TASK DIRECTIONS: Nothing but the lines below between the line holding "- Test with simple images first" and the line holding "- GitHub Issues: For code-specific problems", inclusive, should appear in the answer, each set down exactly.

EXTRACTED INFORMATION:
**********

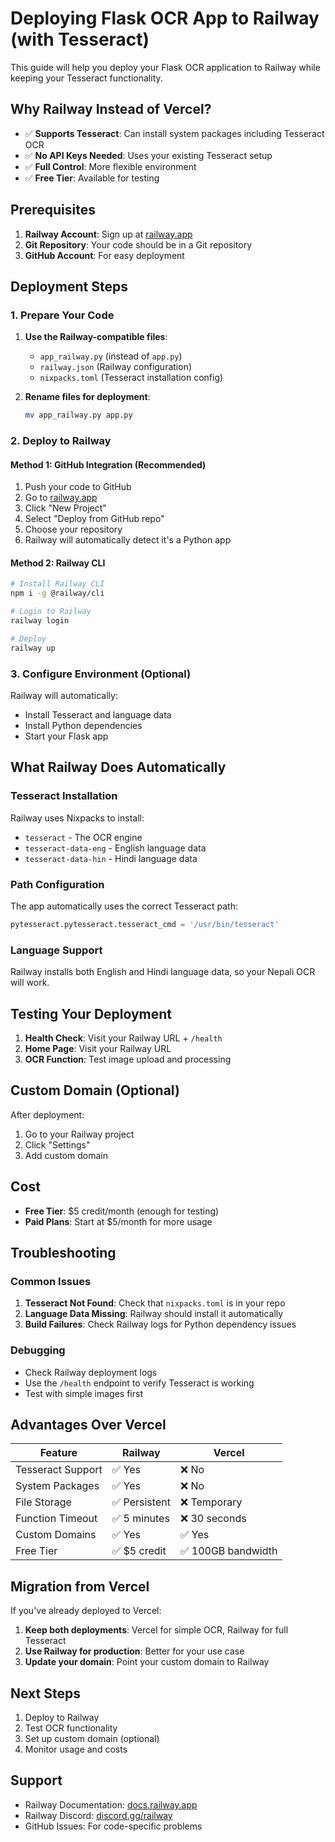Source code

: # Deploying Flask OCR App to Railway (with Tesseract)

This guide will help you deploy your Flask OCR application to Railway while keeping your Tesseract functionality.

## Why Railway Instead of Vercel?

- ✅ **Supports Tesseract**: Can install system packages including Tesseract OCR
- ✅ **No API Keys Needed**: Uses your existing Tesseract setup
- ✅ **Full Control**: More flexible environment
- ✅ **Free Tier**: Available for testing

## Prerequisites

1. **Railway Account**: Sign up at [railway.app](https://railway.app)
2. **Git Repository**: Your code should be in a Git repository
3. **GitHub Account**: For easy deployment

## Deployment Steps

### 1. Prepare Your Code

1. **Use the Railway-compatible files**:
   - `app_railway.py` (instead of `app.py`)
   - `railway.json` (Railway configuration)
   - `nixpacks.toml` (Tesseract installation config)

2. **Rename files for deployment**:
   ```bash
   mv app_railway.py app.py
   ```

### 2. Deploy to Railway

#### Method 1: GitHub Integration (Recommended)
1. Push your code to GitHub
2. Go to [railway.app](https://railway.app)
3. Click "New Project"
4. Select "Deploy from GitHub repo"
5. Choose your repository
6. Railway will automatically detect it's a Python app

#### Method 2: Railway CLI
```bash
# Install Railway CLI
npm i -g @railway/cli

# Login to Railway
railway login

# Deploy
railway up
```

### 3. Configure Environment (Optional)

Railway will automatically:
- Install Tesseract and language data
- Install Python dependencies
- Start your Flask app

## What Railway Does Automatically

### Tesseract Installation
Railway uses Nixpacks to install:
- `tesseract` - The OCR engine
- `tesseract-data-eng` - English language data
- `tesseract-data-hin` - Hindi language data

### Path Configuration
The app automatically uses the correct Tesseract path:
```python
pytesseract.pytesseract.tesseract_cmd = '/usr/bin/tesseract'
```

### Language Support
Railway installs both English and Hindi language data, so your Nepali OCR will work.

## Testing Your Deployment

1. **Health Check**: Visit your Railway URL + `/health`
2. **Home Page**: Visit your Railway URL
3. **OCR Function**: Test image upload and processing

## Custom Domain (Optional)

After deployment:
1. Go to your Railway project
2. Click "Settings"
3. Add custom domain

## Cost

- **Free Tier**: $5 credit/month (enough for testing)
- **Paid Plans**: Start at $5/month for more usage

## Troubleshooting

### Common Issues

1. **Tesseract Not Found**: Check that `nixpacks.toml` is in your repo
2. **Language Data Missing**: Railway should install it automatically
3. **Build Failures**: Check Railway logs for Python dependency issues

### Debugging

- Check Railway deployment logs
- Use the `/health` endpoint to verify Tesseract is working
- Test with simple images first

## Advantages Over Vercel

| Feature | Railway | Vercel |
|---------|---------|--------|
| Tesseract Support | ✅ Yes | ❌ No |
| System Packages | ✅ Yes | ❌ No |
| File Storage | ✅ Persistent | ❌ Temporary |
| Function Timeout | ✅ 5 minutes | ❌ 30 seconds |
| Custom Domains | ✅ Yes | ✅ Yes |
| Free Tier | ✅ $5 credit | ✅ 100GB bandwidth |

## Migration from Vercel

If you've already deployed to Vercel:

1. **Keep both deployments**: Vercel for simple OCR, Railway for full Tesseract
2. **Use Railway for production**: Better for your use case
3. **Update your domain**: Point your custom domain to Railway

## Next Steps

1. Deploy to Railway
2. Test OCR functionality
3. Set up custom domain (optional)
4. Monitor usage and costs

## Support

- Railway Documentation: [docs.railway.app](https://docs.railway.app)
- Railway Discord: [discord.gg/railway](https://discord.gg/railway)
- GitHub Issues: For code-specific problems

**********

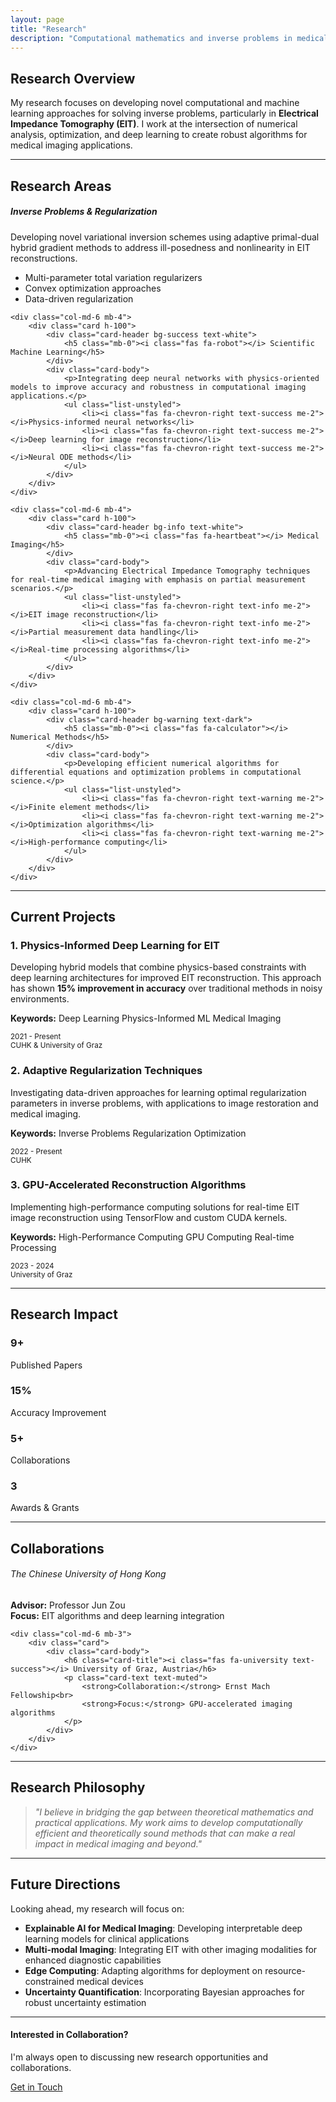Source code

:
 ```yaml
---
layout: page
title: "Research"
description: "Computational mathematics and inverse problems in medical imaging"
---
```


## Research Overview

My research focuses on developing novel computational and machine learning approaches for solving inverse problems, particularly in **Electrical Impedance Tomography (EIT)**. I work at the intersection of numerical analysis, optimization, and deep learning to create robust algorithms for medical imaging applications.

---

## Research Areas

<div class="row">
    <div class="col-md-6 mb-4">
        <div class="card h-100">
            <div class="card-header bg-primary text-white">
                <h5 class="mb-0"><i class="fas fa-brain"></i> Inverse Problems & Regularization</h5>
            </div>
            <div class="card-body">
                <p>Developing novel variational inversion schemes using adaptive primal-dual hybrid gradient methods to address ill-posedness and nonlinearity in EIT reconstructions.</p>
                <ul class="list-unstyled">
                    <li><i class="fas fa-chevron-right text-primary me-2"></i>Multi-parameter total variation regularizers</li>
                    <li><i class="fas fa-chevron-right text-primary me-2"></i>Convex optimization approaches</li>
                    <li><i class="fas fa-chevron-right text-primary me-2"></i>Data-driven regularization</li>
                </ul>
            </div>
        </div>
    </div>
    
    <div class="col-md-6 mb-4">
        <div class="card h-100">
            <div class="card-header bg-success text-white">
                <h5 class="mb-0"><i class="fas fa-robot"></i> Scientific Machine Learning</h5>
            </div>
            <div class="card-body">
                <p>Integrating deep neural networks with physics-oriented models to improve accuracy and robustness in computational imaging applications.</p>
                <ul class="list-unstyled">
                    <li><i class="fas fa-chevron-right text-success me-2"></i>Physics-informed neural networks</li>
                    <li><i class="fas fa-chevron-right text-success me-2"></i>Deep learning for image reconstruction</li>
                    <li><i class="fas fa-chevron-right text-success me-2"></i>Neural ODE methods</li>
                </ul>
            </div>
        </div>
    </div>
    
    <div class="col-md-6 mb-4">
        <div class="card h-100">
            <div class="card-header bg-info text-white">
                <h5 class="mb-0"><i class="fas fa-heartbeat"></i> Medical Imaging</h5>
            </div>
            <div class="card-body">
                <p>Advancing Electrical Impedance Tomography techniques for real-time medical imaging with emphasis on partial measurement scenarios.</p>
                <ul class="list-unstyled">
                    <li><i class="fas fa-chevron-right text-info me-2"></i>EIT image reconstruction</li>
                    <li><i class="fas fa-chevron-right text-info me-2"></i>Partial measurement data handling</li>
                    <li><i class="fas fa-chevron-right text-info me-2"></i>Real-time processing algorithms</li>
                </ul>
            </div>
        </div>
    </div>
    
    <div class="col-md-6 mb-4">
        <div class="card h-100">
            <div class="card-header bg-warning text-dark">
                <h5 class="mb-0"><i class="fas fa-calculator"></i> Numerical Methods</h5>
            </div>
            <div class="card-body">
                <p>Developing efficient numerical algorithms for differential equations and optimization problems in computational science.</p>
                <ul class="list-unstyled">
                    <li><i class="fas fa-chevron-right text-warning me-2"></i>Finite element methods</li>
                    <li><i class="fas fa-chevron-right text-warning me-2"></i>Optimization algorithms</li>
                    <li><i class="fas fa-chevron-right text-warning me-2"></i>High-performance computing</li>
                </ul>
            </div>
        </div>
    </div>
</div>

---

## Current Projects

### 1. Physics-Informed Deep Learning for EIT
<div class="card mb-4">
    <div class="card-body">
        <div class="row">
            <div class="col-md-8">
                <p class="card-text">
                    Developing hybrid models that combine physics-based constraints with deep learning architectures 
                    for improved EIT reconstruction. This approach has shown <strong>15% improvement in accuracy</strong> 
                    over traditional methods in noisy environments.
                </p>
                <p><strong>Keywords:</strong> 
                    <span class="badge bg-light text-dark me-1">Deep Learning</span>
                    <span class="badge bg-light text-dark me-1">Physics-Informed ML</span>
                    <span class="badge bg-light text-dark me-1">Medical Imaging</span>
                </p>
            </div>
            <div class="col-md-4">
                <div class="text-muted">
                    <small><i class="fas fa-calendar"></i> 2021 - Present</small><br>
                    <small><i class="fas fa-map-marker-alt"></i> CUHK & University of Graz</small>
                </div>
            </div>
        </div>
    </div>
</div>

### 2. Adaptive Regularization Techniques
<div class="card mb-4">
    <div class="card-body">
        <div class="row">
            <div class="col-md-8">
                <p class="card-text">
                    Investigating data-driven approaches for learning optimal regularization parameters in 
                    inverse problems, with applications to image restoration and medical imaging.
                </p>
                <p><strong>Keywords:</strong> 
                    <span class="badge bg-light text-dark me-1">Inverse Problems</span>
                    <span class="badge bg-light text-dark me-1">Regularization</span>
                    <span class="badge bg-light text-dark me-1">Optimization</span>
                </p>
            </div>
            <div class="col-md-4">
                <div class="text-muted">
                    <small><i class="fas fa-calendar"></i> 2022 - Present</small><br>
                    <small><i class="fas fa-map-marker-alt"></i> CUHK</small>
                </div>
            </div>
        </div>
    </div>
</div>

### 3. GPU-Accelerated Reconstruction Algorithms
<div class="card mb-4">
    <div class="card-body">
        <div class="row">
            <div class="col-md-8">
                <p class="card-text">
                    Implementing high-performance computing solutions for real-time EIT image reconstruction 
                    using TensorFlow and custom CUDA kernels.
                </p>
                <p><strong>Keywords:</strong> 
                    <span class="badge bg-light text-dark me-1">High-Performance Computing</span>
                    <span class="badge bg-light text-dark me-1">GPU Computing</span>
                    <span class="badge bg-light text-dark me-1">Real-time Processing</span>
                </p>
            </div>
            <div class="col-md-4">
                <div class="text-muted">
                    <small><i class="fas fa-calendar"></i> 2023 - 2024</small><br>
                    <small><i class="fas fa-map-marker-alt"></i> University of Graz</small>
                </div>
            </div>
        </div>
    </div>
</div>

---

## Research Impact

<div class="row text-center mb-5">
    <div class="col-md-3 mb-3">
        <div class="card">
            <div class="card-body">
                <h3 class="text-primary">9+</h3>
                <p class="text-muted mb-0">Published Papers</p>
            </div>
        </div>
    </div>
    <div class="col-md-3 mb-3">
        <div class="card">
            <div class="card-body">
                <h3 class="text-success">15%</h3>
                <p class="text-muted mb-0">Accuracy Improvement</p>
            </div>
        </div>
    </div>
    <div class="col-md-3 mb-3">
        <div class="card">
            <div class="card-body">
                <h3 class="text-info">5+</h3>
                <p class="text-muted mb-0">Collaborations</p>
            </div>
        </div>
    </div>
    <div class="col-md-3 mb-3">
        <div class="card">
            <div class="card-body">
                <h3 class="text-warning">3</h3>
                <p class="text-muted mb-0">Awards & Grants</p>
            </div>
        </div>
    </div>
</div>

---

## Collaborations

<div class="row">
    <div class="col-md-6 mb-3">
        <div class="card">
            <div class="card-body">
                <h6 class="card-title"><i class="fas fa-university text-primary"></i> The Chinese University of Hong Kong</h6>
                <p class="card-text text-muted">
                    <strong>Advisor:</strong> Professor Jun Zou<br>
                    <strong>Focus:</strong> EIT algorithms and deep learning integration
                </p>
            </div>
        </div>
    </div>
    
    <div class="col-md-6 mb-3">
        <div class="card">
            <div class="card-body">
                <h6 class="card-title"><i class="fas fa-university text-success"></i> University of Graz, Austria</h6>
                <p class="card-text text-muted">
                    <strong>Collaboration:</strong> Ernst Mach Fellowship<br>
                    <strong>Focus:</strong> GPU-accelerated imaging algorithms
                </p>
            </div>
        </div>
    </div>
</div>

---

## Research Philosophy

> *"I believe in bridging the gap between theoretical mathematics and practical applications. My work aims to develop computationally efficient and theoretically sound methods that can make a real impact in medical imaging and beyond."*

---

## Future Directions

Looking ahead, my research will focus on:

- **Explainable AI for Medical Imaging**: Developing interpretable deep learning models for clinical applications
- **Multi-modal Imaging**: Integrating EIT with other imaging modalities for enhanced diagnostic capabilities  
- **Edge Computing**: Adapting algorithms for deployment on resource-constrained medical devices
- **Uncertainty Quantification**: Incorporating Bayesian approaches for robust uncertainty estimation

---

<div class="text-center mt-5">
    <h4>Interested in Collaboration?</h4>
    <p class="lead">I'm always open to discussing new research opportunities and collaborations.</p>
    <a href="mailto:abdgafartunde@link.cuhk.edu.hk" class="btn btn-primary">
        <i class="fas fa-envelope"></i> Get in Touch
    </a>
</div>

**********

PROBLEM SOLUTION:
- Test with simple images first

## Advantages Over Vercel

| Feature | Railway | Vercel |
|---------|---------|--------|
| Tesseract Support | ✅ Yes | ❌ No |
| System Packages | ✅ Yes | ❌ No |
| File Storage | ✅ Persistent | ❌ Temporary |
| Function Timeout | ✅ 5 minutes | ❌ 30 seconds |
| Custom Domains | ✅ Yes | ✅ Yes |
| Free Tier | ✅ $5 credit | ✅ 100GB bandwidth |

## Migration from Vercel

If you've already deployed to Vercel:

1. **Keep both deployments**: Vercel for simple OCR, Railway for full Tesseract
2. **Use Railway for production**: Better for your use case
3. **Update your domain**: Point your custom domain to Railway

## Next Steps

1. Deploy to Railway
2. Test OCR functionality
3. Set up custom domain (optional)
4. Monitor usage and costs

## Support

- Railway Documentation: [docs.railway.app](https://docs.railway.app)
- Railway Discord: [discord.gg/railway](https://discord.gg/railway)
- GitHub Issues: For code-specific problems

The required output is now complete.